時間はあっという間に過ぎて、気がついたら2時間も経っていた。
トイレを借りに立って用を済ませた後、手を洗ってトイレから出た丈士が客間へと戻ろうとしていた時、ふと、1枚の写真が目に止まった。
それは、満月の家の居間の、壁の上の方に飾られている、額縁に入れられた大判の写真だった。
写っているのは、1人の女性。
長くのばした黒髪に、黒い瞳、優しそうな印象の双眸。
20代に見える若い女性で、幸せそうに微笑んでいる。
丈士の目にその写真が止まったのは、その女性がかなりの美人だったということも大きかったが、少し満月と似た雰囲気があるような気がしたからだ。
(満月さんの、お姉さん、とか……? )
写真に写っている姿からすれば、そう考えることもできる。
だが、全国各地で発生する霊的な事象に対処するために治正が出張で家をあけているため、満月は普段、1人で暮らしているのだという。
姉妹がいるとは、聞いたことがない。
「それ、わたしのお母さんの写真なんです」
「わっ!? 」
写真に写っているのは誰だろうと首をかしげている丈士の背後から満月が急に声をかけて来たので、丈士は驚いてしまっていた。
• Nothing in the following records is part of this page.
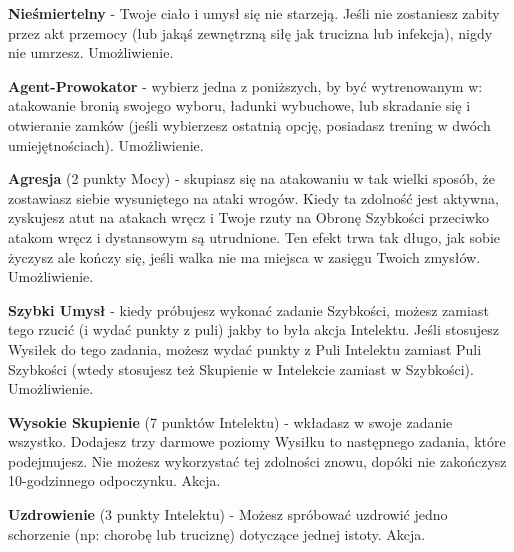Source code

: \textbf{Nieśmiertelny}\label{sec:Nieśmiertelny} - Twoje ciało i umysł się nie starzeją. Jeśli nie zostaniesz zabity przez akt przemocy (lub jakąś zewnętrzną siłę jak trucizna lub infekcja), nigdy nie umrzesz. Umożliwienie.  

\textbf{Agent-Prowokator}\label{sec:Agent-Prowokator} - wybierz jedna z poniższych, by być wytrenowanym w: atakowanie bronią swojego wyboru, ładunki wybuchowe, lub skradanie się i otwieranie zamków (jeśli wybierzesz ostatnią opcję, posiadasz trening w dwóch umiejętnościach). Umożliwienie.

\textbf{Agresja}\label{sec:Agresja} (2 punkty Mocy) - skupiasz się na atakowaniu w tak wielki sposób, że zostawiasz siebie wysuniętego na ataki wrogów. Kiedy ta zdolność jest aktywna, zyskujesz atut na atakach wręcz i Twoje rzuty na Obronę Szybkości przeciwko atakom wręcz i dystansowym są utrudnione. Ten efekt trwa tak długo, jak sobie życzysz ale kończy się, jeśli walka nie ma miejsca w zasięgu Twoich zmysłów. Umożliwienie.

\textbf{Szybki Umysł}\label{sec:Szybki Umysł} - kiedy próbujesz wykonać zadanie Szybkości, możesz zamiast tego rzucić (i wydać punkty z puli) jakby to była akcja Intelektu. Jeśli stosujesz Wysiłek do tego zadania, możesz wydać punkty z Puli Intelektu zamiast Puli Szybkości (wtedy stosujesz też Skupienie w Intelekcie zamiast w Szybkości). Umożliwienie. 

\textbf{Wysokie Skupienie}\label{sec:Wysokie Skupienie} (7 punktów Intelektu) - wkładasz w swoje zadanie wszystko. Dodajesz trzy darmowe poziomy Wysiłku to następnego zadania, które podejmujesz. Nie możesz wykorzystać tej zdolności znowu, dopóki nie zakończysz 10-godzinnego odpoczynku. Akcja.

\textbf{Uzdrowienie}\label{sec:Uzdrowienie} (3 punkty Intelektu) - Możesz spróbować uzdrowić jedno schorzenie (np: chorobę lub truciznę) dotyczące jednej istoty. Akcja.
振り返ると、そこには、少し寂しそうに微笑んでいる満月の姿があった。
「わたしのお母さん、わたしを生んですぐに、病気で亡くなっちゃったんです。これは、お父さんと一緒に新婚旅行に行った時に撮った写真なんです」
丈士が、写真に写っている女性に満月と似た雰囲気があると思ったのも当然だった。
満月の姉と思えるほど若い姿なのも、満月を生んですぐに亡くなったということからすれば、何も不思議なことはない。
同時に、丈士はその写真が飾られている意味に気がついていた。
それは、つまり、遺影として飾られているのだ。
「ご、ごめん、満月さん。勝手に見るつもりじゃなかったんだけど」
「いえ、お気になさらないでください。別に、見られて困るものじゃありませんし」
慌てて頭を下げた丈士に、満月は軽く手を振って見せる。
それから丈士の隣に立つと、満月は身体の後ろで両手を組みながら、じっと、写真の中で幸せそうに笑っている女性の姿を見つめる。
「わたしのお母さん、すっごく、きれいでしょ? 」
「あ、ああ。オレも、きれいだなって思います」
「えへへ。わたしの、自慢のお母さんなんです」
満月は笑ってはいたが、やはり、その横顔はどこか寂しそうだった。
「その……、何か、悪いことしちまった」
丈士は何気ない好奇心で満月の母親の写真を見ていたのだが、その好奇心が原因となって、満月に辛いことを思い出させてしまった。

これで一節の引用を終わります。